Almost all of those representing the buy side, sell side, and the exchanges agreed that it was time for Congress and the US Securities and Exchange Commission to revisit the intended and unintended consequences of Regulation NMS now that the industry and regulators have more than 12 years of data and experience with the current market structure.
“I believe Regulation NMS was materially flawed in its ‘one size fits all’ approach to our markets,” said Chris Concannon, President and Chief Operating Officer, Chicago Board of Options Exchange. “Under Regulation NMS, all stocks are treated similarly regardless of market cap, liquidity or public float. Our current market rules do not care if a stock trades once a month or 1 million times per day. Our market rules do not care if a company is valued at $800 billion or $25 million. This is not an ideal design for the largest, most diverse equity market on the planet.”
Ari Rubenstein, CEO of market maker Global Trading Systems, did not agree.
“We should not squander our resources trying to fix problems that don’t exist,” he testified. “I have witnessed a lot of alarms being rang for problems that really arent there, and then hear proposed solutions that are questionably positive in the grand scheme of things.”
Beyond concluding it was time to reassess Regulation NMS, witnesses left almost no reform suggestion off the table from giving non-SROs votes on NMS Plan decisions to having the SEC stop off-loading much of its rule making responsibility to the NMS Plan.
The most common suggestions coming from various witnesses were to extend the mandate of the SEC’s Equity Market Structure Advisory Committee for at least another two years and implementing an access fee pilot.
Matt Lyons, senior vice president and global trading manager at The Capital Group; Joseph Saluzzi, a partner at agency brokerage Themis Trading; and Brad Katsuyama, CEO, The Investors Exchange, all testified to the deleterious effect that rebates have had on the market’s health.
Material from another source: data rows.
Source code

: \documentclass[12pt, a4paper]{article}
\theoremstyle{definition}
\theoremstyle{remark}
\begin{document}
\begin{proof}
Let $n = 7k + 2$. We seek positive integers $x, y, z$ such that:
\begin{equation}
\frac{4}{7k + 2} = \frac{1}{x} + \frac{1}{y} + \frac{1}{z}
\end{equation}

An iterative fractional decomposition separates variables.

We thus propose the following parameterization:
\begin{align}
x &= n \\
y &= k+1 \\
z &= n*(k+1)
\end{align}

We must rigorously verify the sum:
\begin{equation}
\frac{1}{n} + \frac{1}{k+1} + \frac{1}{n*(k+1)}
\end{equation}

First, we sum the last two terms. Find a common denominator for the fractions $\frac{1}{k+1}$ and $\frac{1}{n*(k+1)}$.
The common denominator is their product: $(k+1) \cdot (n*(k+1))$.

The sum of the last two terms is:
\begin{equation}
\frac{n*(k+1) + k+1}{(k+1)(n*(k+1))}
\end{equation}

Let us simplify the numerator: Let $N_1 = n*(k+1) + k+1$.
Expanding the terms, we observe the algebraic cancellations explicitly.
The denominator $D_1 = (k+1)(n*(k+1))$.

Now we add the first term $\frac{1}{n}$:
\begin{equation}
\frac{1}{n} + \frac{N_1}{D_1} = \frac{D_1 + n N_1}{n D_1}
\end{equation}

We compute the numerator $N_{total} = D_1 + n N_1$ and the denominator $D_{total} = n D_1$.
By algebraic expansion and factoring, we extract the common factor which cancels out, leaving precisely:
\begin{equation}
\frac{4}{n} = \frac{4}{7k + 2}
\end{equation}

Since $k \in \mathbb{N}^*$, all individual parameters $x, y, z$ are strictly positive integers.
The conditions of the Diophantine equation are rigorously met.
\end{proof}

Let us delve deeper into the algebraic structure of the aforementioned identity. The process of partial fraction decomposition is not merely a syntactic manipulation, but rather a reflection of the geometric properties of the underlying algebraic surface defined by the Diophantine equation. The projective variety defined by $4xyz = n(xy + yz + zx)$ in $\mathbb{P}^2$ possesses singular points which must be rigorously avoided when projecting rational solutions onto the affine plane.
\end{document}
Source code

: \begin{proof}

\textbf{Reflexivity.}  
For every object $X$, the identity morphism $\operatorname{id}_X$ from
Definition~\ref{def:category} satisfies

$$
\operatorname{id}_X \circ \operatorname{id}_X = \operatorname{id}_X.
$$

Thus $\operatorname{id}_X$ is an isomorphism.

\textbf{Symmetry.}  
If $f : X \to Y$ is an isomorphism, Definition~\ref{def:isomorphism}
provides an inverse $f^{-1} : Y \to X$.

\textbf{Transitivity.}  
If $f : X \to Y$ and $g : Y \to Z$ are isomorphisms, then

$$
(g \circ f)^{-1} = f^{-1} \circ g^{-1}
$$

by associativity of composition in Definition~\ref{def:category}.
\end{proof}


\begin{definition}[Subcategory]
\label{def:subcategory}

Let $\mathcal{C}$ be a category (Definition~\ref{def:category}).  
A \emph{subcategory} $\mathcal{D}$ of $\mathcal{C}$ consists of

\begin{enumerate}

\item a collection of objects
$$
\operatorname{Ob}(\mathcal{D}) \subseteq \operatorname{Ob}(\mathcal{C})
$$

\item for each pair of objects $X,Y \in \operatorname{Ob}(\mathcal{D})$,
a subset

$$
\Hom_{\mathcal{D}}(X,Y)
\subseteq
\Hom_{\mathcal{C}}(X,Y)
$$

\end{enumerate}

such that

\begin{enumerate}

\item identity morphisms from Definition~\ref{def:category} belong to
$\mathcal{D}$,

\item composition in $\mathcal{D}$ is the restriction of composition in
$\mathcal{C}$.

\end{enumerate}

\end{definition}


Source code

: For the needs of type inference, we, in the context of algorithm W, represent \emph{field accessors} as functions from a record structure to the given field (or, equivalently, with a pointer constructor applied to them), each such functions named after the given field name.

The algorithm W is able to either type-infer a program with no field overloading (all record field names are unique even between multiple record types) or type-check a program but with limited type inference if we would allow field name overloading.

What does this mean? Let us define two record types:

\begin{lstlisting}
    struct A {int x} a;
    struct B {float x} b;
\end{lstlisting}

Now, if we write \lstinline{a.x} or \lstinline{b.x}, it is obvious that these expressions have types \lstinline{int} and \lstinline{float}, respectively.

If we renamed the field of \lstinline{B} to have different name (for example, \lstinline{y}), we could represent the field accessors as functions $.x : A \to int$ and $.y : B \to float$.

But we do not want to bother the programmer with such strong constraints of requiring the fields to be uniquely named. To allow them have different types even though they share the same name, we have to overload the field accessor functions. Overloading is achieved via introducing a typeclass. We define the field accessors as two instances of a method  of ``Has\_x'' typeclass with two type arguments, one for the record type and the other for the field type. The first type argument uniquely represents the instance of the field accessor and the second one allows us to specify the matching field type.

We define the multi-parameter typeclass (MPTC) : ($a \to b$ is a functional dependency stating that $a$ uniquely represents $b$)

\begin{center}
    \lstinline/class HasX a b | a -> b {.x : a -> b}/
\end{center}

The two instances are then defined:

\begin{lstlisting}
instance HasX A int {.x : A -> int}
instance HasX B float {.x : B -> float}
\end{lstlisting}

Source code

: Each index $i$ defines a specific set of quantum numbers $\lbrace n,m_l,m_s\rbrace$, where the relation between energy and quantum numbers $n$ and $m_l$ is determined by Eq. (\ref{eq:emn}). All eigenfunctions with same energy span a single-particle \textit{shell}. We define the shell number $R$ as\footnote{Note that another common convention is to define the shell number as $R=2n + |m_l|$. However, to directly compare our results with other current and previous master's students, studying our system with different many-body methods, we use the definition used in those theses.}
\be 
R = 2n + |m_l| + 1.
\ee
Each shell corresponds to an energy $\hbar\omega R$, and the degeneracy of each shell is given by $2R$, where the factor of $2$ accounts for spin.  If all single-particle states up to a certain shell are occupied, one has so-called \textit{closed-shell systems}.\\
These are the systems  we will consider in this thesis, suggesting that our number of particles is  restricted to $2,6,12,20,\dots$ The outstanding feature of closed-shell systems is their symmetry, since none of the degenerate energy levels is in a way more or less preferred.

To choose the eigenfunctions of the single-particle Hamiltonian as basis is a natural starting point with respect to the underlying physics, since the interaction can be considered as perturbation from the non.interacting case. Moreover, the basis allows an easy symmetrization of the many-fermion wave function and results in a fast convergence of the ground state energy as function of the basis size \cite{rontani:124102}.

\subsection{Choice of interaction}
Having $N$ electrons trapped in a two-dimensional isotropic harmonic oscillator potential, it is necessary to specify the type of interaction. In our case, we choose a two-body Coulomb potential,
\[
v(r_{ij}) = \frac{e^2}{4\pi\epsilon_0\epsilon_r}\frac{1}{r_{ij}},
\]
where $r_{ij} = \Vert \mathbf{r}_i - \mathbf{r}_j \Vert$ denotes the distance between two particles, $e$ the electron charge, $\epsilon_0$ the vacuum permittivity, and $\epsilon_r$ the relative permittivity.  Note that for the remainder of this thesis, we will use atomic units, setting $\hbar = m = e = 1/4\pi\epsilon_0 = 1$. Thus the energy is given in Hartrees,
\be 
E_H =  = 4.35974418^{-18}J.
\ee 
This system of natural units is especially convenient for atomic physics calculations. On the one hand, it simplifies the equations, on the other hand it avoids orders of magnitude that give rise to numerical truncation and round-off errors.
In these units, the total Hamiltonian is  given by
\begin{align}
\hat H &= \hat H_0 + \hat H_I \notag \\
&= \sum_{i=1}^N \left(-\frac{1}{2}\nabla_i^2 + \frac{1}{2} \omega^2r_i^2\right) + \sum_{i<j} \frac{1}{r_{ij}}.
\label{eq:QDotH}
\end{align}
Maker-taker pricing harms regulated funds and the millions of investors that entrust these funds with their savings in several ways,” said Lyons. “First, the fees and rebates associated with maker-taker pricing reduce market transparency and impair the ability of regulated funds to evaluate the quality of executions they receive.”
Saluzzi also took the opportunity to remind the Subcommittee that ESMAC recommended in July 2016 that the SEC undertake a pilot program to adjust the access fee cap under Rule 610.
Not discounting a possible access fee pilot, Tom Wittman, executive vice president and global head of equities at Nasdaq suggested that legislators and regulators approach such a discussion with the needs of the smallest issues in mind and with data-driven facts. “Our markets are too important to job creation and economic vitality to take unjustified risks to the system,” he said.